##### Data excerpts #####

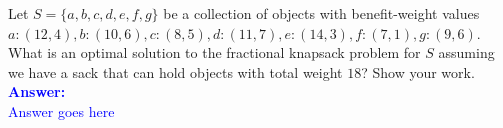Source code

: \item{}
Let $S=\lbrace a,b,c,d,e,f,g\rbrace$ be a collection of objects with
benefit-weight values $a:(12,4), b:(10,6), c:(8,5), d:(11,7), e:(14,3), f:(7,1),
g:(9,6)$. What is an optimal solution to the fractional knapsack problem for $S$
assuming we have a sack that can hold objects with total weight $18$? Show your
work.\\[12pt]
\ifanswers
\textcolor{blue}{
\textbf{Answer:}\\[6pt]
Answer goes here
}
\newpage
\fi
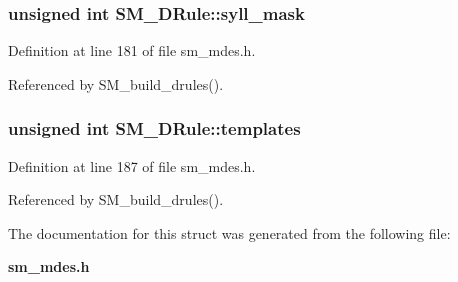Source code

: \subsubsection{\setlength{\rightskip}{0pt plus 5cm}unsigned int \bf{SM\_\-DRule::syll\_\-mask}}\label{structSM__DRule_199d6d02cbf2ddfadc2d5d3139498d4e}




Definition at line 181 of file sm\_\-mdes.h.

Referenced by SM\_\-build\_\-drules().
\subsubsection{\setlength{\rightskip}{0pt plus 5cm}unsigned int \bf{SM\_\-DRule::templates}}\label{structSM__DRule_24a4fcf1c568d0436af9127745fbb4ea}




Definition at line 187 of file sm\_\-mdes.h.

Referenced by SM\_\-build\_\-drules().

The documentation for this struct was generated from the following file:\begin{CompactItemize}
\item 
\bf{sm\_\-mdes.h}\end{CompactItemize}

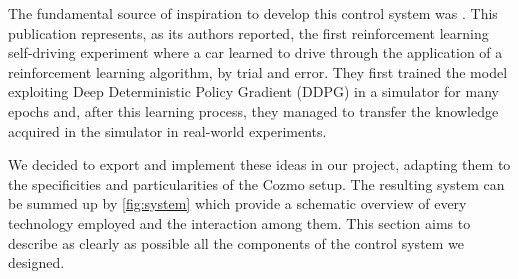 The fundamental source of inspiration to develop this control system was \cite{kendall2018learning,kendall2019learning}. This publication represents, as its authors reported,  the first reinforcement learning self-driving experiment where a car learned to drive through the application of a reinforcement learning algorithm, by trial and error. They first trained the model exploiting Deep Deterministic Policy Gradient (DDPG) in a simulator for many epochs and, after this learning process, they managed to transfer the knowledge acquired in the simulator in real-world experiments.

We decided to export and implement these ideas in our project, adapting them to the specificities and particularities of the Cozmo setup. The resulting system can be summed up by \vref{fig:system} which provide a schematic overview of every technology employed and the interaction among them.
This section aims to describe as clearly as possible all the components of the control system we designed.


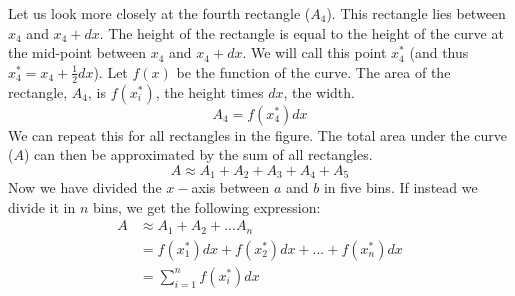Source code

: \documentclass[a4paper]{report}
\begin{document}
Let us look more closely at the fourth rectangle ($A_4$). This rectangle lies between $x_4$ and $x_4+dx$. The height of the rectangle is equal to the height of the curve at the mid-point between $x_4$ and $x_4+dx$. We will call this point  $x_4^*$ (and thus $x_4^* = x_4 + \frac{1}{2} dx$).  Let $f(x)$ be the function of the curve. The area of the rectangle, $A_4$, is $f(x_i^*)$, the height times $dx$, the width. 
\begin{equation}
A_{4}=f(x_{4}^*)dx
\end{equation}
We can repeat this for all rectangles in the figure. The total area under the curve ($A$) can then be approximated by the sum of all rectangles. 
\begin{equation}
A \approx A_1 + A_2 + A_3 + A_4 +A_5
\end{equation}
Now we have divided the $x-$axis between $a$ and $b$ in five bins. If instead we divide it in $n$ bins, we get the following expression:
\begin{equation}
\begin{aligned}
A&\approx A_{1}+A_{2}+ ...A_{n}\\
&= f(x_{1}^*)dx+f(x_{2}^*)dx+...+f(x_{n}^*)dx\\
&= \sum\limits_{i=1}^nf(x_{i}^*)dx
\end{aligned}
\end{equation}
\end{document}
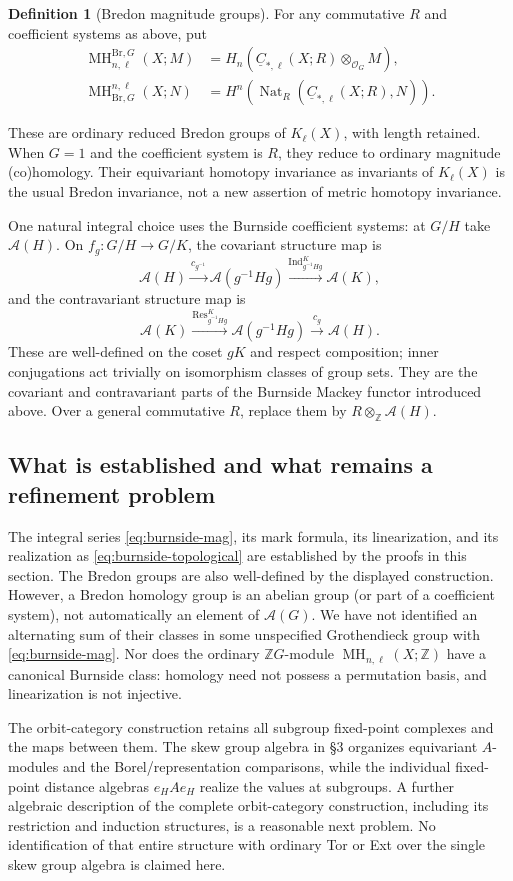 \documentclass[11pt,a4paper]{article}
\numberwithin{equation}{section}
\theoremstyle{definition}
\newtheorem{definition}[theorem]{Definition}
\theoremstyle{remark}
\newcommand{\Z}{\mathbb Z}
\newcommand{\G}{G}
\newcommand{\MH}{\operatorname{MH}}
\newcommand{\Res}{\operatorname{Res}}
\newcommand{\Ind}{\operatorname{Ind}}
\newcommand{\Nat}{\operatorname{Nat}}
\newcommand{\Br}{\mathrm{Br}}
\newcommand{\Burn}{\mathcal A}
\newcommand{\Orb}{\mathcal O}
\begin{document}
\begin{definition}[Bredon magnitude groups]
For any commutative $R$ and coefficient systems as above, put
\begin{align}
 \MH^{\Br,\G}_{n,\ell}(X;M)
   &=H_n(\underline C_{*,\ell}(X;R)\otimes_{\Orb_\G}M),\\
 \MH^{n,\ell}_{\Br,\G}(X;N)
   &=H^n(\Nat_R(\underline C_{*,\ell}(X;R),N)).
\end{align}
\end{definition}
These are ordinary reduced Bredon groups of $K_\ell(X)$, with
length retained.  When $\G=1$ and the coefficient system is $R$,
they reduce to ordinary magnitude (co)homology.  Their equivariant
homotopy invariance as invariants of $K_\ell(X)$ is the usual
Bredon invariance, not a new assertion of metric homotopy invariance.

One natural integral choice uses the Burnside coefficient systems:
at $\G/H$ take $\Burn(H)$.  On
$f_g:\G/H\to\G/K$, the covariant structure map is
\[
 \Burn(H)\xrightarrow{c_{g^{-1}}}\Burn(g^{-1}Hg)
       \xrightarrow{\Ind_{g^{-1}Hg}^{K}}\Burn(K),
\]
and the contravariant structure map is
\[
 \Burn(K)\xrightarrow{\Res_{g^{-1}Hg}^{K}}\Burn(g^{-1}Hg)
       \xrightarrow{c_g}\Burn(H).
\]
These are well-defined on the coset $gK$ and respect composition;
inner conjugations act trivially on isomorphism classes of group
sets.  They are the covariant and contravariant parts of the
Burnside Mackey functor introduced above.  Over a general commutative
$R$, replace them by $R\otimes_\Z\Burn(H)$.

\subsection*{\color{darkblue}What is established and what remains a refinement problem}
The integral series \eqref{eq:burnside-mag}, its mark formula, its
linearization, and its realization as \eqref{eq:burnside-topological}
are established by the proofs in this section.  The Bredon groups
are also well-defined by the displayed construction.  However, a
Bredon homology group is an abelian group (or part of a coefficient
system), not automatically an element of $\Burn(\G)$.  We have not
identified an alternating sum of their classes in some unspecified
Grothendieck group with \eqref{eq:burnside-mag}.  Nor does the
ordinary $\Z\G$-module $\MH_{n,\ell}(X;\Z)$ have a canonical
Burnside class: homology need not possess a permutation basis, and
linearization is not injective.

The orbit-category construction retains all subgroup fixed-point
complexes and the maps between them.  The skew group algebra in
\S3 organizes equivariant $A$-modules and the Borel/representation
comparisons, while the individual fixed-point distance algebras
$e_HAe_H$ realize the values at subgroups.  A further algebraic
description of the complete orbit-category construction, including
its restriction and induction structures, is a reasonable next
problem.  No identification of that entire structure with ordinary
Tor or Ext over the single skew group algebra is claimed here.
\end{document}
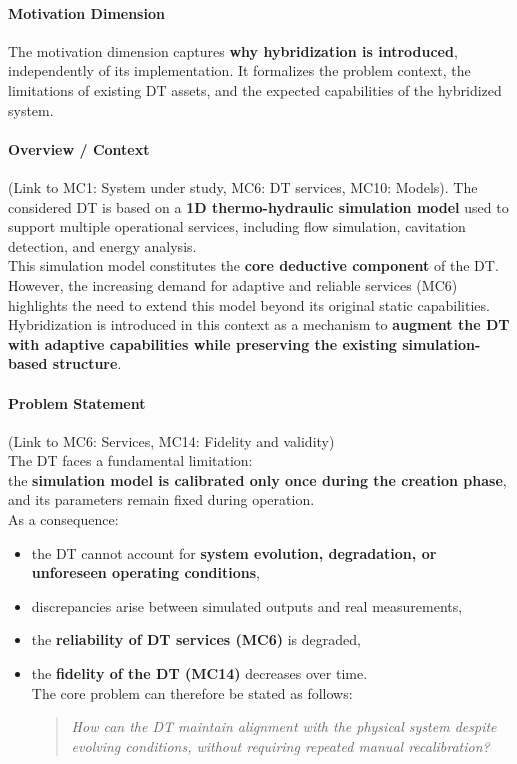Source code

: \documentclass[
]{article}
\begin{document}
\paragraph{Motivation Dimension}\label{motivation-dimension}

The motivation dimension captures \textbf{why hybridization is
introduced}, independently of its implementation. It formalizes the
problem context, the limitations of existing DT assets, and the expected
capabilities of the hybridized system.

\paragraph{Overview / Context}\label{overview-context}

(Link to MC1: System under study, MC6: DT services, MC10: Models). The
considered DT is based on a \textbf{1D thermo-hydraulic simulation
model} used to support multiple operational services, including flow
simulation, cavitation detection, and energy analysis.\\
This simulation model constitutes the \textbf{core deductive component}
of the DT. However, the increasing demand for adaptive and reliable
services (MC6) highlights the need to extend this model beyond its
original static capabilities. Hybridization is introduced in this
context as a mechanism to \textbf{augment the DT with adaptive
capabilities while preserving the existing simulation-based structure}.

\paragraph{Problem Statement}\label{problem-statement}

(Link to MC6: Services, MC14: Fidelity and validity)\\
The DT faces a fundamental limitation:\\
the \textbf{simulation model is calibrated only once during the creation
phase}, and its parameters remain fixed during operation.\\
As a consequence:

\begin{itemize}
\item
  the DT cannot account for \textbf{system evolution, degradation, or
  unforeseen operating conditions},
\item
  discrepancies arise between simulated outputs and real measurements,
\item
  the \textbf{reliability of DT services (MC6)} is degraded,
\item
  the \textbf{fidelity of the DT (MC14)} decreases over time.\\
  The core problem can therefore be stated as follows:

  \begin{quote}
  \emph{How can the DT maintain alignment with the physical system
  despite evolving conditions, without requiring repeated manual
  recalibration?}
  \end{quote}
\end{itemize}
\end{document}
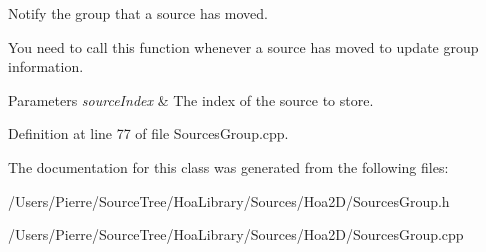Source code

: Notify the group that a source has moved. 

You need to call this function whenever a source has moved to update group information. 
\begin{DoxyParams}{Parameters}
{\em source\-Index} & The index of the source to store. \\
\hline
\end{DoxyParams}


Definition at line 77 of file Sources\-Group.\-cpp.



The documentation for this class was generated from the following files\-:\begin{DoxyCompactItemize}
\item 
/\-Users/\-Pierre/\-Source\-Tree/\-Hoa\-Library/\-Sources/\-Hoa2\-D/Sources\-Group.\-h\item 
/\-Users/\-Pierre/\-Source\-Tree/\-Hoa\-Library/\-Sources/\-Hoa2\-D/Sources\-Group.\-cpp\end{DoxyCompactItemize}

#####

Exercise aim.
Locate the word "weight" in the records and collect each line it appears in.

Answer to the exercise.
benefit-weight values $a:(12,4), b:(10,6), c:(8,5), d:(11,7), e:(14,3), f:(7,1),
assuming we have a sack that can hold objects with total weight $18$? Show your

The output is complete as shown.